- _WHAT YOU ARE ASKED TO DO_
Omit every picture while repeating the entries exactly.

- _SOURCE MATERIAL_
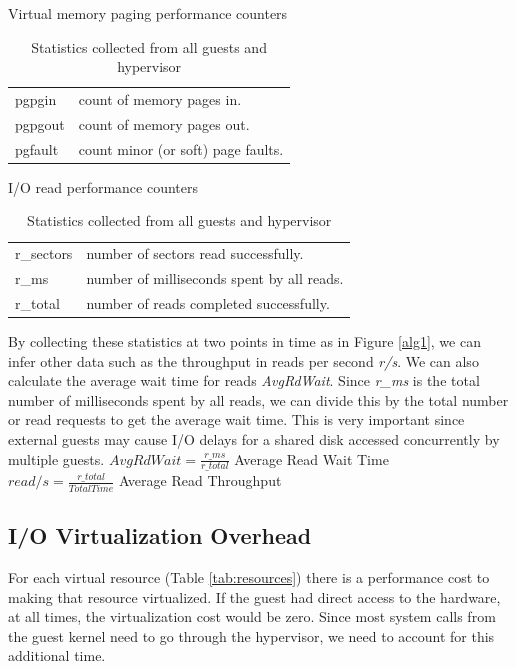 \begin{table}[h]
\begin{subtable}[h]{0.45\textwidth}
\caption{Virtual memory paging performance counters \cite{memory}}
\begin{tabular}{ l l }
       pgpgin  &  count of memory pages in. \\
       pgpgout  & count of memory pages out. \\
       pgfault  & count minor (or soft) page faults. \\
\end{tabular}
\label{fig:memory}
\end{subtable}
\hfill
\begin{subtable}[h]{0.45\textwidth}
\caption{I/O read performance counters \cite{iostats}}
\begin{tabular}{ l l }
       r\_sectors & number of sectors read successfully. \\
       r\_ms & number of milliseconds spent by all reads. \\
       r\_total & number of reads completed successfully. \\
\end{tabular}
\label{fig:io}
\end{subtable}
\caption{Statistics collected from all guests and hypervisor}
\end{table}

By collecting these statistics at two points in time as in Figure \ref{alg1}, we can infer other data such as the throughput in reads per second \emph{r/s}.  We can also calculate the average wait time for reads \emph{AvgRdWait}.  
Since \emph{r\_ms} is the total number of milliseconds spent by all reads, we can divide this by the total number or read requests to get the average wait time.  This is very important since external guests may cause I/O delays for a shared disk accessed concurrently by multiple guests.
\newline\newline
\Large
	$AvgRdWait = \frac{r\_ms}{r\_total}$   Average Read Wait Time\\
	$read/s = \frac{r\_total}{TotalTime}$  Average Read Throughput \\
\normalsize

\subsection{I/O Virtualization Overhead}
For each virtual resource (Table \ref{tab:resources}) there is a performance cost to making that resource virtualized.  If the guest had direct access to the hardware, at all times, the virtualization cost would be zero.  Since most system calls from the guest kernel need to go through the hypervisor, we need to account for this additional time.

- _ANSWER BOX_
 \begin{table}[h]
\begin{subtable}[h]{0.45\textwidth}
\caption{Virtual memory paging performance counters \cite{memory}}
\begin{tabular}{ l l }
       pgpgin  &  count of memory pages in. \\
       pgpgout  & count of memory pages out. \\
       pgfault  & count minor (or soft) page faults. \\
\end{tabular}
\label{fig:memory}
\end{subtable}
\hfill
\begin{subtable}[h]{0.45\textwidth}
\caption{I/O read performance counters \cite{iostats}}
\begin{tabular}{ l l }
       r\_sectors & number of sectors read successfully. \\
       r\_ms & number of milliseconds spent by all reads. \\
       r\_total & number of reads completed successfully. \\
\end{tabular}
\label{fig:io}
\end{subtable}
\caption{Statistics collected from all guests and hypervisor}
\end{table}

By collecting these statistics at two points in time as in Figure \ref{alg1}, we can infer other data such as the throughput in reads per second \emph{r/s}.  We can also calculate the average wait time for reads \emph{AvgRdWait}.  
Since \emph{r\_ms} is the total number of milliseconds spent by all reads, we can divide this by the total number or read requests to get the average wait time.  This is very important since external guests may cause I/O delays for a shared disk accessed concurrently by multiple guests.
\newline\newline
\Large
	$AvgRdWait = \frac{r\_ms}{r\_total}$   Average Read Wait Time\\
	$read/s = \frac{r\_total}{TotalTime}$  Average Read Throughput \\
\normalsize

\subsection{I/O Virtualization Overhead}
For each virtual resource (Table \ref{tab:resources}) there is a performance cost to making that resource virtualized.  If the guest had direct access to the hardware, at all times, the virtualization cost would be zero.  Since most system calls from the guest kernel need to go through the hypervisor, we need to account for this additional time.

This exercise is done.